Notes

ZeroMQ-based communication

OCD uses ZeroMQ to listen for events emitted by TCS as well as for internal communication. ZeroMQ makes it very simple to setup inter- and intra-process independently of the transport protocol [1]. We use the PUB/SUB pattern. This protocol allow multiple clients to connect to one publisher and one client to connect to multiple publisher.

Various OCD subcommands emit TCS-like events via ZeroMQ sockets in PUB mode. The addresses are provided via the following configuration options in the [urls] section:

  • ocd_main_loop: events related with the OCD main loop execution, i.e. ocd run
  • ocd_run_shot: events emitted by observations commanded by OCD; they all originates in ocd.run_shot;
  • ocd_allow_hetdex: events emitted by the ocd allow_hetdex command;
  • ocd_db_replay: events emitted by the ocd db_replay command.

Ideally we would one one address for service, but since every publisher can bind only one address it would be impossible to run multiple OCD subcommands or multiple instances of the same subcommand without breaking the communication.
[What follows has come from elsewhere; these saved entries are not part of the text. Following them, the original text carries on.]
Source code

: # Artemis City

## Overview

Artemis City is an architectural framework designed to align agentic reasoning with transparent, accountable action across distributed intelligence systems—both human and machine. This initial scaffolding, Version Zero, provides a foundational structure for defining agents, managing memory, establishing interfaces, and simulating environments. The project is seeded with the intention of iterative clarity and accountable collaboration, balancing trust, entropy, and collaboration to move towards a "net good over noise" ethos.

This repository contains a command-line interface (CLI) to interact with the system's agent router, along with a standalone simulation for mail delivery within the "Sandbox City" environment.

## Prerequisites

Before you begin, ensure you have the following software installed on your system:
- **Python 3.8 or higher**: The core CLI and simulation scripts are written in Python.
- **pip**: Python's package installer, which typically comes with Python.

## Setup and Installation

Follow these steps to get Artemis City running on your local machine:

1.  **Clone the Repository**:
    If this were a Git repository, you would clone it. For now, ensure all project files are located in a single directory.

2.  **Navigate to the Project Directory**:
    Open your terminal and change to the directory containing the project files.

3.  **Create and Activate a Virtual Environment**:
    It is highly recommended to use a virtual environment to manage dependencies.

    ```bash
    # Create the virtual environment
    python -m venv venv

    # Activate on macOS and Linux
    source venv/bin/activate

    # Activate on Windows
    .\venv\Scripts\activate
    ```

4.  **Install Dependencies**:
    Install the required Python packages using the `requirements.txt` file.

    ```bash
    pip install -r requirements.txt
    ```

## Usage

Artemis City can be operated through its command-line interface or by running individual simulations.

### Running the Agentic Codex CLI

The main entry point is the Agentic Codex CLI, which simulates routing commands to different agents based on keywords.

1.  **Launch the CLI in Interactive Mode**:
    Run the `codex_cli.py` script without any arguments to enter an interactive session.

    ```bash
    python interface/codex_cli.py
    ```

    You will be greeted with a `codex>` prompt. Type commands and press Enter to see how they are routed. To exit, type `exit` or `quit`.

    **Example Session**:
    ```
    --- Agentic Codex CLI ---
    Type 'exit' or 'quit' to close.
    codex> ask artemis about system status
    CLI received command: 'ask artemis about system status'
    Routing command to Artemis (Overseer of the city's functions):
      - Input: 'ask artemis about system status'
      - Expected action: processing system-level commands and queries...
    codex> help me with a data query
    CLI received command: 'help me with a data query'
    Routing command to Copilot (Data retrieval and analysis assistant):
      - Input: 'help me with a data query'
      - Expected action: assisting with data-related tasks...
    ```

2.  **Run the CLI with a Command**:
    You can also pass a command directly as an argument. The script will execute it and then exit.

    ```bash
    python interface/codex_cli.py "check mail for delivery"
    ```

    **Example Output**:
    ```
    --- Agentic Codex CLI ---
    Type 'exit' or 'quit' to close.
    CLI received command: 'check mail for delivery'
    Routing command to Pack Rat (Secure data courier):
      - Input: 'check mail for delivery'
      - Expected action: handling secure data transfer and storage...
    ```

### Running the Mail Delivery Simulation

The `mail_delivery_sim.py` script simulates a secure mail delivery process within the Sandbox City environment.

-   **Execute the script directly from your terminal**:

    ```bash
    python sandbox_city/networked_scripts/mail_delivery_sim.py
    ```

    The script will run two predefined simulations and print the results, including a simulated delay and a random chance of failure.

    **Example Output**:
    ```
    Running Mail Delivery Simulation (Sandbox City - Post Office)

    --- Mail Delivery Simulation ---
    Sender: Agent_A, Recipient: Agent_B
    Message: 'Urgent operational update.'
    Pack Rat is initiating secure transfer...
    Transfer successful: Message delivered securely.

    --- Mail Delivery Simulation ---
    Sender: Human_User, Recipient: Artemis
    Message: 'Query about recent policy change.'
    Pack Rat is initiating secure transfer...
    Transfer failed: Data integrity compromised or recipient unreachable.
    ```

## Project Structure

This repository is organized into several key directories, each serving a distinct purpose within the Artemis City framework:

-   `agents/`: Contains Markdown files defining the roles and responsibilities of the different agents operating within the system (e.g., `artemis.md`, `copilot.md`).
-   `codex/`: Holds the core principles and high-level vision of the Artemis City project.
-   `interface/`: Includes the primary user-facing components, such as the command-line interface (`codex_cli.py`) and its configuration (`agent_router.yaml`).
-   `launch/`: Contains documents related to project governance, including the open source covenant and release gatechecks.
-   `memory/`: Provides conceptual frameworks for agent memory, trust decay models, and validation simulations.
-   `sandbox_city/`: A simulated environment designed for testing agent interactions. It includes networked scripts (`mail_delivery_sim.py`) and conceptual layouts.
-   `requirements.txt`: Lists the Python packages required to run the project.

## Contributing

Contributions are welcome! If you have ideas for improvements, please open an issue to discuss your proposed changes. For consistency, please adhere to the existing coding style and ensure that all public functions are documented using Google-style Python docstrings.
Here is an example of why we might want to have multiple subcommands running at the same time:

We start ocd run and as soon as the conditions are good for HETDEX it begins to execute shots. In this mode, the command emits events from two channels, the ocd_main_loop and the ocd_run_shot. All goes fine until one shot starts failing. At that point the RA wants to explore what is wrong with the shot by hand and temporarily disables HETDEX shot execution via the ocd allow_hetdex stop command. Then she/he can try to run the shot by hand using the ocd run_shot command, enabling the -e/--emit-events option, so that it is possible to track the shot execution via OCD. However this fails, because the ocd_run_shot address has already bound to an other process.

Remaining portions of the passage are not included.